Source records.
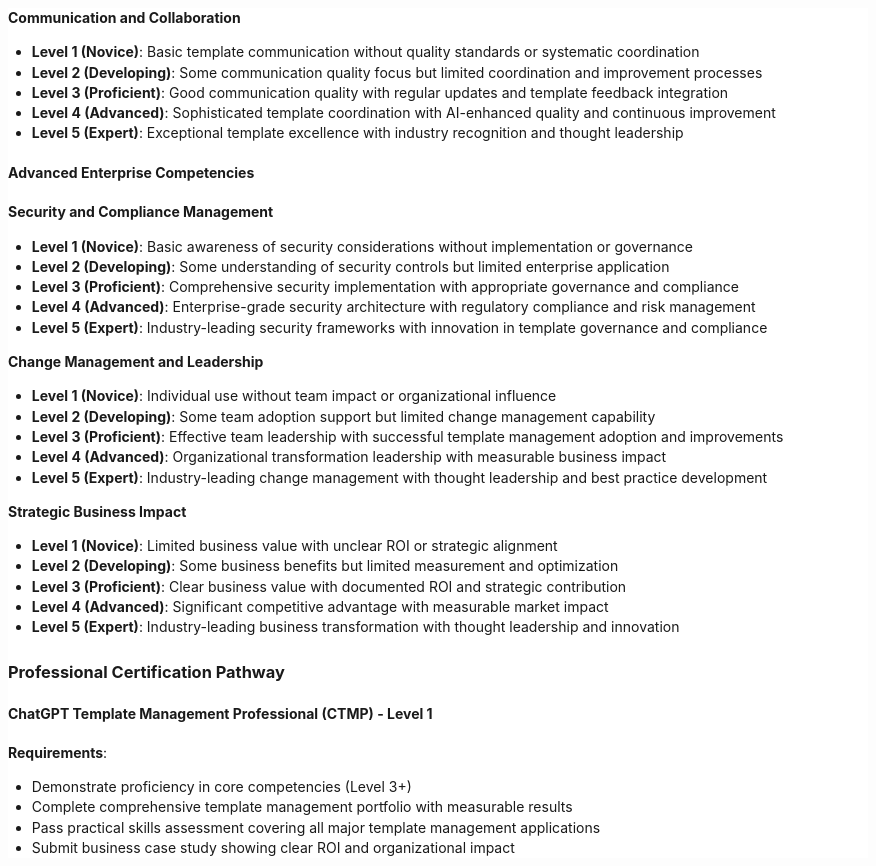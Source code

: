 **Communication and Collaboration**
- **Level 1 (Novice)**: Basic template communication without quality standards or systematic coordination
- **Level 2 (Developing)**: Some communication quality focus but limited coordination and improvement processes
- **Level 3 (Proficient)**: Good communication quality with regular updates and template feedback integration
- **Level 4 (Advanced)**: Sophisticated template coordination with AI-enhanced quality and continuous improvement
- **Level 5 (Expert)**: Exceptional template excellence with industry recognition and thought leadership

#### Advanced Enterprise Competencies

**Security and Compliance Management**
- **Level 1 (Novice)**: Basic awareness of security considerations without implementation or governance
- **Level 2 (Developing)**: Some understanding of security controls but limited enterprise application
- **Level 3 (Proficient)**: Comprehensive security implementation with appropriate governance and compliance
- **Level 4 (Advanced)**: Enterprise-grade security architecture with regulatory compliance and risk management
- **Level 5 (Expert)**: Industry-leading security frameworks with innovation in template governance and compliance

**Change Management and Leadership**
- **Level 1 (Novice)**: Individual use without team impact or organizational influence
- **Level 2 (Developing)**: Some team adoption support but limited change management capability
- **Level 3 (Proficient)**: Effective team leadership with successful template management adoption and improvements
- **Level 4 (Advanced)**: Organizational transformation leadership with measurable business impact
- **Level 5 (Expert)**: Industry-leading change management with thought leadership and best practice development

**Strategic Business Impact**
- **Level 1 (Novice)**: Limited business value with unclear ROI or strategic alignment
- **Level 2 (Developing)**: Some business benefits but limited measurement and optimization
- **Level 3 (Proficient)**: Clear business value with documented ROI and strategic contribution
- **Level 4 (Advanced)**: Significant competitive advantage with measurable market impact
- **Level 5 (Expert)**: Industry-leading business transformation with thought leadership and innovation

### Professional Certification Pathway

#### ChatGPT Template Management Professional (CTMP) - Level 1
**Requirements**:
- Demonstrate proficiency in core competencies (Level 3+)
- Complete comprehensive template management portfolio with measurable results
- Pass practical skills assessment covering all major template management applications
- Submit business case study showing clear ROI and organizational impact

Task prompt. Any pictures above are to be left out. Retype the rest of the records exactly.

Task answer.
Source code

: **Communication and Collaboration**
- **Level 1 (Novice)**: Basic template communication without quality standards or systematic coordination
- **Level 2 (Developing)**: Some communication quality focus but limited coordination and improvement processes
- **Level 3 (Proficient)**: Good communication quality with regular updates and template feedback integration
- **Level 4 (Advanced)**: Sophisticated template coordination with AI-enhanced quality and continuous improvement
- **Level 5 (Expert)**: Exceptional template excellence with industry recognition and thought leadership

#### Advanced Enterprise Competencies

**Security and Compliance Management**
- **Level 1 (Novice)**: Basic awareness of security considerations without implementation or governance
- **Level 2 (Developing)**: Some understanding of security controls but limited enterprise application
- **Level 3 (Proficient)**: Comprehensive security implementation with appropriate governance and compliance
- **Level 4 (Advanced)**: Enterprise-grade security architecture with regulatory compliance and risk management
- **Level 5 (Expert)**: Industry-leading security frameworks with innovation in template governance and compliance

**Change Management and Leadership**
- **Level 1 (Novice)**: Individual use without team impact or organizational influence
- **Level 2 (Developing)**: Some team adoption support but limited change management capability
- **Level 3 (Proficient)**: Effective team leadership with successful template management adoption and improvements
- **Level 4 (Advanced)**: Organizational transformation leadership with measurable business impact
- **Level 5 (Expert)**: Industry-leading change management with thought leadership and best practice development

**Strategic Business Impact**
- **Level 1 (Novice)**: Limited business value with unclear ROI or strategic alignment
- **Level 2 (Developing)**: Some business benefits but limited measurement and optimization
- **Level 3 (Proficient)**: Clear business value with documented ROI and strategic contribution
- **Level 4 (Advanced)**: Significant competitive advantage with measurable market impact
- **Level 5 (Expert)**: Industry-leading business transformation with thought leadership and innovation

### Professional Certification Pathway

#### ChatGPT Template Management Professional (CTMP) - Level 1
**Requirements**:
- Demonstrate proficiency in core competencies (Level 3+)
- Complete comprehensive template management portfolio with measurable results
- Pass practical skills assessment covering all major template management applications
- Submit business case study showing clear ROI and organizational impact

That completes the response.